Bango: A Sexy Take on Bingo
+ more information

Presenter: Taylor Panczer, MPH, CHES, Prevention & Wellness Program Coordinator, Pittsburg State University

Bango is just one way to make sexual health education fun. Bango is a bingo event that normalizes sex toys and masturbation. This presentation takes you behind the scenes of a fun and exciting program. The presentation will cover how the event can be adapted from a large university to a mid-size, key collaborations that made the event successful, and how to incorporate sexual health education into a fun game. This presentation is from an advisor’s viewpoint and how they helped guide the peer educators through the process. Come learn how to plan and implement this event or an event like this at your campus.

Saturday, April 10
11:15am-12:15pm

Keynote Session: Social Scripting Is a Primary Prevention Tool
+ more information

Presenter: Olivia Harris, Speak About It, Inc.

Harris

Speak About It has worked with over 100 colleges and universities in 28 states, including Missouri.
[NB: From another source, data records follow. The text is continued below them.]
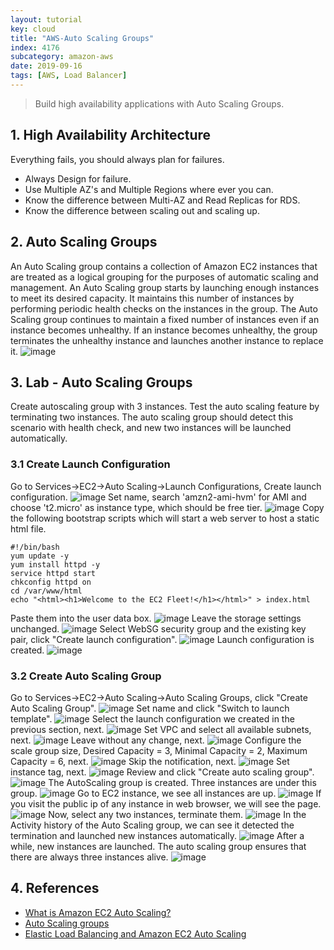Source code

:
 ```yaml
---
layout: tutorial
key: cloud
title: "AWS-Auto Scaling Groups"
index: 4176
subcategory: amazon-aws
date: 2019-09-16
tags: [AWS, Load Balancer]
---
```


> Build high availability applications with Auto Scaling Groups.

## 1. High Availability Architecture
Everything fails, you should always plan for failures.
* Always Design for failure.
* Use Multiple AZ's and Multiple Regions where ever you can.
* Know the difference between Multi-AZ and Read Replicas for RDS.
* Know the difference between scaling out and scaling up.

## 2. Auto Scaling Groups
An Auto Scaling group contains a collection of Amazon EC2 instances that are treated as a logical grouping for the purposes of automatic scaling and management. An Auto Scaling group starts by launching enough instances to meet its desired capacity. It maintains this number of instances by performing periodic health checks on the instances in the group. The Auto Scaling group continues to maintain a fixed number of instances even if an instance becomes unhealthy. If an instance becomes unhealthy, the group terminates the unhealthy instance and launches another instance to replace it.
![image](/assets/images/cloud/4176/autoscaling-groups-0.png)

## 3. Lab - Auto Scaling Groups
Create autoscaling group with 3 instances. Test the auto scaling feature by terminating two instances. The auto scaling group should detect this scenario with health check, and new two instances will be launched automatically.
### 3.1 Create Launch Configuration
Go to Services->EC2->Auto Scaling->Launch Configurations, Create launch configuration.
![image](/assets/images/cloud/4176/autoscaling-groups-1.png)
Set name, search 'amzn2-ami-hvm' for AMI and choose 't2.micro' as instance type, which should be free tier.
![image](/assets/images/cloud/4176/autoscaling-groups-2.png)
Copy the following bootstrap scripts which will start a web server to host a static html file.
```raw
#!/bin/bash
yum update -y
yum install httpd -y
service httpd start
chkconfig httpd on
cd /var/www/html
echo "<html><h1>Welcome to the EC2 Fleet!</h1></html>" > index.html
```
Paste them into the user data box.
![image](/assets/images/cloud/4176/autoscaling-groups-4.png)
Leave the storage settings unchanged.
![image](/assets/images/cloud/4176/autoscaling-groups-5.png)
Select WebSG security group and the existing key pair, click "Create launch configuration".
![image](/assets/images/cloud/4176/autoscaling-groups-6.png)
Launch configuration is created.
![image](/assets/images/cloud/4176/autoscaling-groups-7.png)
### 3.2 Create Auto Scaling Group
Go to Services->EC2->Auto Scaling->Auto Scaling Groups, click "Create Auto Scaling Group".
![image](/assets/images/cloud/4176/autoscaling-groups-8-1.png)
Set name and click "Switch to launch template".
![image](/assets/images/cloud/4176/autoscaling-groups-8-2.png)
Select the launch configuration we created in the previous section, next.
![image](/assets/images/cloud/4176/autoscaling-groups-8-3.png)
Set VPC and select all available subnets, next.
![image](/assets/images/cloud/4176/autoscaling-groups-8.png)
Leave without any change, next.
![image](/assets/images/cloud/4176/autoscaling-groups-8-4.png)
Configure the scale group size, Desired Capacity = 3, Minimal Capacity = 2, Maximum Capacity = 6, next.
![image](/assets/images/cloud/4176/autoscaling-groups-9.png)
Skip the notification, next.
![image](/assets/images/cloud/4176/autoscaling-groups-10.png)
Set instance tag, next.
![image](/assets/images/cloud/4176/autoscaling-groups-11.png)
Review and click "Create auto scaling group".
![image](/assets/images/cloud/4176/autoscaling-groups-11-1.png)
The AutoScaling group is created. Three instances are under this group.
![image](/assets/images/cloud/4176/autoscaling-groups-12.png)
Go to EC2 instance, we see all instances are up.
![image](/assets/images/cloud/4176/autoscaling-groups-13.png)
If you visit the public ip of any instance in web browser, we will see the page.
![image](/assets/images/cloud/4176/autoscaling-groups-13-1.png)
Now, select any two instances, terminate them.
![image](/assets/images/cloud/4176/autoscaling-groups-14.png)
In the Activity history of the Auto Scaling group, we can see it detected the termination and launched new instances automatically.
![image](/assets/images/cloud/4176/autoscaling-groups-15.png)
After a while, new instances are launched. The auto scaling group ensures that there are always three instances alive.
![image](/assets/images/cloud/4176/autoscaling-groups-16.png)

## 4. References
* [What is Amazon EC2 Auto Scaling?](https://docs.aws.amazon.com/autoscaling/ec2/userguide/what-is-amazon-ec2-auto-scaling.html)
* [Auto Scaling groups](https://docs.aws.amazon.com/autoscaling/ec2/userguide/AutoScalingGroup.html)
* [Elastic Load Balancing and Amazon EC2 Auto Scaling](https://docs.aws.amazon.com/autoscaling/ec2/userguide/autoscaling-load-balancer.html)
Speak About It offers students tools to communicate clearly and effectively with partners and intervene in potentially unsafe situations to keep their community safe. Though we are not experts in mental health or substance use, in the last decade we have learned about the intersections of rape culture, alcohol, mental health, and consent. Olivia Harris, the Executive Director, will offer a Keynote to address what makes good communication, factors that impact effective communication, and the value of social scripting as an education and prevention tool. Alcohol can be a driver of sexual predation. At a Northeastern university that is representative of our partners, 73% of survivors who responded to the Campus Climate Survey reported that the perpetrator consumed alcohol before nonconsensual intercourse. Among the myriad reasons that young people choose to drink and have sex, they are often looking to lower their inhibitions and express their desires in a culture that silences sexual conversations. If a person doesn’t know how to talk about sex while sober, they definitely won’t know how to do so when intoxicated. We know that young people are choosing to consume alcohol and other drugs and have sex, regardless of the law, so we encourage students to speak openly about their experiences and desires. Clear, respectful communication is the single greatest factor in all healthy relationships, whether or not they are sexual. Expressing desires effectively means you must know what you want, make it clear to your partner, listen to their desires, and be able to hear “no.” Communication is impacted by culture and power dynamics, but the skills we (and many others) teach can be applied across different contexts.